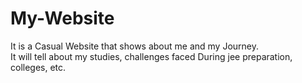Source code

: # My-Website
It is a Casual Website that shows about me and my Journey. <br>
It will tell about my studies, challenges faced During jee preparation, colleges, etc.

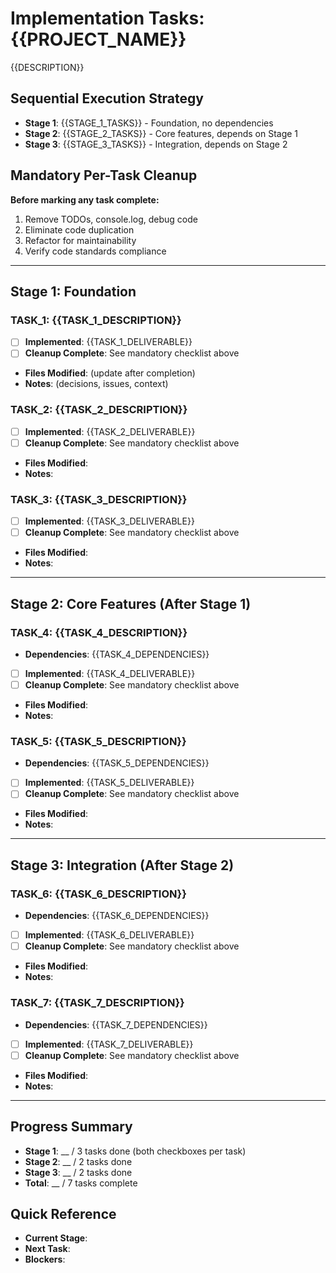 # Implementation Tasks: {{PROJECT_NAME}}

{{DESCRIPTION}}

## Sequential Execution Strategy
- **Stage 1**: {{STAGE_1_TASKS}} - Foundation, no dependencies
- **Stage 2**: {{STAGE_2_TASKS}} - Core features, depends on Stage 1
- **Stage 3**: {{STAGE_3_TASKS}} - Integration, depends on Stage 2

## Mandatory Per-Task Cleanup
**Before marking any task complete:**
1. Remove TODOs, console.log, debug code
2. Eliminate code duplication
3. Refactor for maintainability
4. Verify code standards compliance

---

## Stage 1: Foundation

### TASK_1: {{TASK_1_DESCRIPTION}}
- [ ] **Implemented**: {{TASK_1_DELIVERABLE}}
- [ ] **Cleanup Complete**: See mandatory checklist above
- **Files Modified**: (update after completion)
- **Notes**: (decisions, issues, context)

### TASK_2: {{TASK_2_DESCRIPTION}}
- [ ] **Implemented**: {{TASK_2_DELIVERABLE}}
- [ ] **Cleanup Complete**: See mandatory checklist above
- **Files Modified**: 
- **Notes**: 

### TASK_3: {{TASK_3_DESCRIPTION}}
- [ ] **Implemented**: {{TASK_3_DELIVERABLE}}
- [ ] **Cleanup Complete**: See mandatory checklist above
- **Files Modified**: 
- **Notes**: 

---

## Stage 2: Core Features (After Stage 1)

### TASK_4: {{TASK_4_DESCRIPTION}}
- **Dependencies**: {{TASK_4_DEPENDENCIES}}
- [ ] **Implemented**: {{TASK_4_DELIVERABLE}}
- [ ] **Cleanup Complete**: See mandatory checklist above
- **Files Modified**: 
- **Notes**: 

### TASK_5: {{TASK_5_DESCRIPTION}}
- **Dependencies**: {{TASK_5_DEPENDENCIES}}
- [ ] **Implemented**: {{TASK_5_DELIVERABLE}}
- [ ] **Cleanup Complete**: See mandatory checklist above
- **Files Modified**: 
- **Notes**: 

---

## Stage 3: Integration (After Stage 2)

### TASK_6: {{TASK_6_DESCRIPTION}}
- **Dependencies**: {{TASK_6_DEPENDENCIES}}
- [ ] **Implemented**: {{TASK_6_DELIVERABLE}}
- [ ] **Cleanup Complete**: See mandatory checklist above
- **Files Modified**: 
- **Notes**: 

### TASK_7: {{TASK_7_DESCRIPTION}}
- **Dependencies**: {{TASK_7_DEPENDENCIES}}
- [ ] **Implemented**: {{TASK_7_DELIVERABLE}}
- [ ] **Cleanup Complete**: See mandatory checklist above
- **Files Modified**: 
- **Notes**: 

---

## Progress Summary
- **Stage 1**: __ / 3 tasks done (both checkboxes per task)
- **Stage 2**: __ / 2 tasks done
- **Stage 3**: __ / 2 tasks done
- **Total**: __ / 7 tasks complete

## Quick Reference
- **Current Stage**: 
- **Next Task**: 
- **Blockers**: 
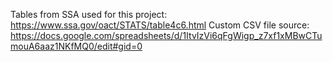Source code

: Tables from SSA used for this project: https://www.ssa.gov/oact/STATS/table4c6.html 
Custom CSV file source: https://docs.google.com/spreadsheets/d/1ItvIzVi6qFgWigp_z7xf1xMBwCTumouA6aaz1NKfMQ0/edit#gid=0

What you need to do:
Report each line in the data that holds the word "depends".

Response area:
- **Stage 2**: {{STAGE_2_TASKS}} - Core features, depends on Stage 1
- **Stage 3**: {{STAGE_3_TASKS}} - Integration, depends on Stage 2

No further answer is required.